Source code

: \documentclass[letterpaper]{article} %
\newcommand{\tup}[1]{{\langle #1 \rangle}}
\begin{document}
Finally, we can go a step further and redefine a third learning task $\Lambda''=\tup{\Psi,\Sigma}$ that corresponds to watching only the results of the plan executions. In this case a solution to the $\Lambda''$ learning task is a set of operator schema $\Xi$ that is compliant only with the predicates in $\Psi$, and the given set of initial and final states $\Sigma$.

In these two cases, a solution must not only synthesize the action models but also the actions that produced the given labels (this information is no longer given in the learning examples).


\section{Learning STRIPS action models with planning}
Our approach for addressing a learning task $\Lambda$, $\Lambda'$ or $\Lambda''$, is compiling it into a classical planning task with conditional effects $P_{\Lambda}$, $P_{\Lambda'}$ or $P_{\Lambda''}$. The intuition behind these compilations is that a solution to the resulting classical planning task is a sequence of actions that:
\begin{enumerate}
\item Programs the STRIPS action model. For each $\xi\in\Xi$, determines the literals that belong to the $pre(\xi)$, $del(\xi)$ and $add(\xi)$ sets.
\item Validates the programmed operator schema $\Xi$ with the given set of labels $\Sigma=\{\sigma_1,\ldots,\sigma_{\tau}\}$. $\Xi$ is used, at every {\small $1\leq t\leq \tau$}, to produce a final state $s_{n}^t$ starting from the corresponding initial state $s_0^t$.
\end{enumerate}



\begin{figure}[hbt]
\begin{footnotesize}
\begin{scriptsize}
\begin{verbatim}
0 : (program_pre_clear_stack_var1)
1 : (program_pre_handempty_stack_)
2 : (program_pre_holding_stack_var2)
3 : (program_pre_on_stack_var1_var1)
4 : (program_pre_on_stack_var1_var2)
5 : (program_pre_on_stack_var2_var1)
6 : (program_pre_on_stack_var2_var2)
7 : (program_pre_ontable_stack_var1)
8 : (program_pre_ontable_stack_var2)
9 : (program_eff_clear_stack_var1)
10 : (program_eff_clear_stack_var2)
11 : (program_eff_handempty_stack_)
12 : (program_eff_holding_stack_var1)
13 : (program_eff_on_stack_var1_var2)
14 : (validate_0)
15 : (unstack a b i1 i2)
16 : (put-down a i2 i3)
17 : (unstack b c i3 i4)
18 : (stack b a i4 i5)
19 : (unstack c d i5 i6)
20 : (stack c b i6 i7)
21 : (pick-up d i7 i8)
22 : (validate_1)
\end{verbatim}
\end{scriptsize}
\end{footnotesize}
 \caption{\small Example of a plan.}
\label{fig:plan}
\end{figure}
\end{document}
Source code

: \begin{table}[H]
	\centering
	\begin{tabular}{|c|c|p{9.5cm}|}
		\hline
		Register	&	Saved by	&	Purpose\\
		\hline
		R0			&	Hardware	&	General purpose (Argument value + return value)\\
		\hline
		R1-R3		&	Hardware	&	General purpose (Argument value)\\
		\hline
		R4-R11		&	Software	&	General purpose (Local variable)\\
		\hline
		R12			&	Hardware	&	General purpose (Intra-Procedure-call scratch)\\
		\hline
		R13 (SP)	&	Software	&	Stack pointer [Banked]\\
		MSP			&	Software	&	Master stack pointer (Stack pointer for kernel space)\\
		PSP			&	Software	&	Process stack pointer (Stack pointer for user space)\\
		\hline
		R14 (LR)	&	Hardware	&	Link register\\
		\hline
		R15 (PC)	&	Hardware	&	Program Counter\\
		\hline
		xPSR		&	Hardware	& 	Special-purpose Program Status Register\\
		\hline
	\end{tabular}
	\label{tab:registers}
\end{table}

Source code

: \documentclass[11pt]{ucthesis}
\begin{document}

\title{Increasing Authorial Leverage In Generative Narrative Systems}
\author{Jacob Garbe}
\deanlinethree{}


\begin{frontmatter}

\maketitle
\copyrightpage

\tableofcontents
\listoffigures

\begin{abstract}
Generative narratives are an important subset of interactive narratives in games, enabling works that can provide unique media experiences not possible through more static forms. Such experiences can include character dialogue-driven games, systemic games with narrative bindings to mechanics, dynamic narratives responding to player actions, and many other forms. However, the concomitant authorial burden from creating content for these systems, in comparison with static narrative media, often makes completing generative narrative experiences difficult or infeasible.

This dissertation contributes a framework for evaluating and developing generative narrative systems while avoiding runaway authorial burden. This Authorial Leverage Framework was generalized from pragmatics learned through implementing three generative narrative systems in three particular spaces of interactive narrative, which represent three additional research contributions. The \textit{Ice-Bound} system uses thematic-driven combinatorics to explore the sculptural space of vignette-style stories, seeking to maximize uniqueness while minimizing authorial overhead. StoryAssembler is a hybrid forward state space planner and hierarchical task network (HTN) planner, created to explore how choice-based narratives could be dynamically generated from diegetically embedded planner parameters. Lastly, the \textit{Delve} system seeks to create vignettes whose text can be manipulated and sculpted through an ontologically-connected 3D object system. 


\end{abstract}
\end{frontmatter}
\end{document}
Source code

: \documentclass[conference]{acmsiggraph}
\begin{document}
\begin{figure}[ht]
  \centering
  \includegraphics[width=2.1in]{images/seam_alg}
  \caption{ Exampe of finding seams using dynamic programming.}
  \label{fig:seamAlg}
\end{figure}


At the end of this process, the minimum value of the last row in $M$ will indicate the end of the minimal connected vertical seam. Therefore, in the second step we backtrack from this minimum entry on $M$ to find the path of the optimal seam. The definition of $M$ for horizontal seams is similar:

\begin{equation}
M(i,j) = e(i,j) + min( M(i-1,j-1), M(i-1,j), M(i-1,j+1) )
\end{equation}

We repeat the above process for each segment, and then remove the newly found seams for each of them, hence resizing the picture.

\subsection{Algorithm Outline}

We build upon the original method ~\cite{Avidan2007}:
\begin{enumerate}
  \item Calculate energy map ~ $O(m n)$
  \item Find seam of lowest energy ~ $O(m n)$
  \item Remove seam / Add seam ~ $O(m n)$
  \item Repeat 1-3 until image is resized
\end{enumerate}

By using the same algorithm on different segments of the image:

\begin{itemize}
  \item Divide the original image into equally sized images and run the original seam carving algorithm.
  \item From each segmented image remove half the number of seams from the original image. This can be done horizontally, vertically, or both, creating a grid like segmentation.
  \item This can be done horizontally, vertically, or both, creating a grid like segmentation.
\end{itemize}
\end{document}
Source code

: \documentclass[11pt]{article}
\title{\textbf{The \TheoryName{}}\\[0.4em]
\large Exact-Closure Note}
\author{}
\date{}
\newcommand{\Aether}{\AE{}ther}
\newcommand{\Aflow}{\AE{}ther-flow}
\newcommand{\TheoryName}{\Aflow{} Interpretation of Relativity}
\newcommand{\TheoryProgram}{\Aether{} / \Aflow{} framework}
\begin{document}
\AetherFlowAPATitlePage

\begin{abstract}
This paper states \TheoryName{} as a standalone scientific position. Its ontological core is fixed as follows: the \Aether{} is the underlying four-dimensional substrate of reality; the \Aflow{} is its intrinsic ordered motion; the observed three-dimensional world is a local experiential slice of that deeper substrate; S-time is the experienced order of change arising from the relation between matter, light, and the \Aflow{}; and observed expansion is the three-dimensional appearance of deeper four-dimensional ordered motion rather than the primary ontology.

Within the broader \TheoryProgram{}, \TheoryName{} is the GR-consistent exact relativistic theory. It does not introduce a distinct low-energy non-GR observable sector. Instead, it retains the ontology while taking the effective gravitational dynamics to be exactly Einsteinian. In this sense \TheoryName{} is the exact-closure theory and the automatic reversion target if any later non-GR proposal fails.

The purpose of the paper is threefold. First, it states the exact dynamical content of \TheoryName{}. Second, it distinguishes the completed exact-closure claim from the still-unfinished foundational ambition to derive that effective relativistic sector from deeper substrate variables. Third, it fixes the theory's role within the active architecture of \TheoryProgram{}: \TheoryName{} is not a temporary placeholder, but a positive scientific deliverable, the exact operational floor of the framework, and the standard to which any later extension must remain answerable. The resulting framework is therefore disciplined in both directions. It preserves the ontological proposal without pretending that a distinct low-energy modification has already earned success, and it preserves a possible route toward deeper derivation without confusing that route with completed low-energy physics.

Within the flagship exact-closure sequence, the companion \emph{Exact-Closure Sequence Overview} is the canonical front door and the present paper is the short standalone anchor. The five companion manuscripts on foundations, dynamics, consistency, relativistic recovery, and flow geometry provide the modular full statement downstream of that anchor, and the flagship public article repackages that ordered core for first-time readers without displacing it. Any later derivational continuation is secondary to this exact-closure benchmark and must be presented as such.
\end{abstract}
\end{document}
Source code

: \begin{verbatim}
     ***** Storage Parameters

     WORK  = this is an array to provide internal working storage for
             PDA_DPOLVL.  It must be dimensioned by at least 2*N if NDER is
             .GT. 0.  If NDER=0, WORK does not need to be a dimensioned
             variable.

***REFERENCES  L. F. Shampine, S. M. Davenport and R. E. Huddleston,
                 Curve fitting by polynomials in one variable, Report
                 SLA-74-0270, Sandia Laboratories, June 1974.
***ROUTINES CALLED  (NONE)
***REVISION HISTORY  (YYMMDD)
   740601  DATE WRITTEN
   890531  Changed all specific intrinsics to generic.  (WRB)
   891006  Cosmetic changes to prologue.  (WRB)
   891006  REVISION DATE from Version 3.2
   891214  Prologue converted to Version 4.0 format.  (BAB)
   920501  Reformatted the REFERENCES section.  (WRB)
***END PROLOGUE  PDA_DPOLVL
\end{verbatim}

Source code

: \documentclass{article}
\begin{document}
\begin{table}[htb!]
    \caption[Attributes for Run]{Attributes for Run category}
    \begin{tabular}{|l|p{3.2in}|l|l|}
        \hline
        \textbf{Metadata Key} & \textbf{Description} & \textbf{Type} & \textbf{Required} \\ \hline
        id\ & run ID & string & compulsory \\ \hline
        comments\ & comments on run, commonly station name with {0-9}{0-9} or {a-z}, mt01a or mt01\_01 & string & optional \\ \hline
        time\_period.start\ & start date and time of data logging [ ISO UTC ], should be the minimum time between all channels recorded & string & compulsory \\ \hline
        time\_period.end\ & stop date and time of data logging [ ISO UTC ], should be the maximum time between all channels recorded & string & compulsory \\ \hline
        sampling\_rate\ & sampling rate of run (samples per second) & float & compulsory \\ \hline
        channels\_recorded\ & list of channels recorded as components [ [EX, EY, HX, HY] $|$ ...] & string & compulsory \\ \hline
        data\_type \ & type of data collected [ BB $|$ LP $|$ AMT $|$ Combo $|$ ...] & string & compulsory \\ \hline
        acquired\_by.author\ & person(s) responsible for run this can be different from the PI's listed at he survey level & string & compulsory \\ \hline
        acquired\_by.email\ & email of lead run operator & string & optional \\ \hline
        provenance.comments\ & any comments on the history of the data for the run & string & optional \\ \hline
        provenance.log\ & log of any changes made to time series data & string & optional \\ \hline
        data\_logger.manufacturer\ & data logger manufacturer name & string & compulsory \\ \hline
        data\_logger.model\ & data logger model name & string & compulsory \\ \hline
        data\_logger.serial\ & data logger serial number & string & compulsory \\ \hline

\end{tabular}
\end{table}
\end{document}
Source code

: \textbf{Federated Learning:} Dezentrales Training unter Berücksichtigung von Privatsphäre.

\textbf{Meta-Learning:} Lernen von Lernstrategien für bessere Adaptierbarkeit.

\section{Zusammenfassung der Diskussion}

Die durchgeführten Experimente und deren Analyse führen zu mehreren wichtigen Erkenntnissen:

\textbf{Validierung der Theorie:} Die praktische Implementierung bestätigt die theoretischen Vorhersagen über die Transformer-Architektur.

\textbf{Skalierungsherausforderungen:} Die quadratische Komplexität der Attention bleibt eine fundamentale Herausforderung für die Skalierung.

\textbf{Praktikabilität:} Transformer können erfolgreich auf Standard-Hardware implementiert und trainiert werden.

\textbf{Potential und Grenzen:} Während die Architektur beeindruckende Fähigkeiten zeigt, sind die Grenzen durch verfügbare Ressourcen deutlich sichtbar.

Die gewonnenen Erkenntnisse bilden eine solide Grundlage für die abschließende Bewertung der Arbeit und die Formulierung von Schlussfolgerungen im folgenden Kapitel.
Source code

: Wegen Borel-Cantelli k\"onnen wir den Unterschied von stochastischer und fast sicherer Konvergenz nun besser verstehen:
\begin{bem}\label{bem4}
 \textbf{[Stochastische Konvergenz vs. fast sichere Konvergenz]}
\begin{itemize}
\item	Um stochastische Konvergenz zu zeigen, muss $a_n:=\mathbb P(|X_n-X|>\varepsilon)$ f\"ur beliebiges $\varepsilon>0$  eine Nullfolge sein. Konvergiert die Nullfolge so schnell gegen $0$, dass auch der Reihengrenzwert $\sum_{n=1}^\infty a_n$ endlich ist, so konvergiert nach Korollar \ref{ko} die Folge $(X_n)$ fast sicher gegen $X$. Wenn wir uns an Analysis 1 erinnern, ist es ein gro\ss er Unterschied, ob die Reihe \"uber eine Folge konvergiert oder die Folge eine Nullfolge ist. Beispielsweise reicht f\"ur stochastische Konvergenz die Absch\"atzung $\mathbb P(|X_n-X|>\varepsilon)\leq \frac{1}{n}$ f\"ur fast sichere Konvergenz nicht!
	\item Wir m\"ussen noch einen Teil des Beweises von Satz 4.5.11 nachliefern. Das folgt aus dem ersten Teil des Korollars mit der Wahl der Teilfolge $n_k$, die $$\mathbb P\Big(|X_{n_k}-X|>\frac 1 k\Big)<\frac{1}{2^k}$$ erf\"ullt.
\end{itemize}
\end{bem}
+++
## Problem to work on
Everything above from the line containing "energy ~ $O(m n)$" down to the line containing "From each segmented" is to be transcribed exactly, with both of those lines included and nothing else added.

## Result for this exercise
  \item Find seam of lowest energy ~ $O(m n)$
  \item Remove seam / Add seam ~ $O(m n)$
  \item Repeat 1-3 until image is resized
\end{enumerate}

By using the same algorithm on different segments of the image:

\begin{itemize}
  \item Divide the original image into equally sized images and run the original seam carving algorithm.
  \item From each segmented image remove half the number of seams from the original image. This can be done horizontally, vertically, or both, creating a grid like segmentation.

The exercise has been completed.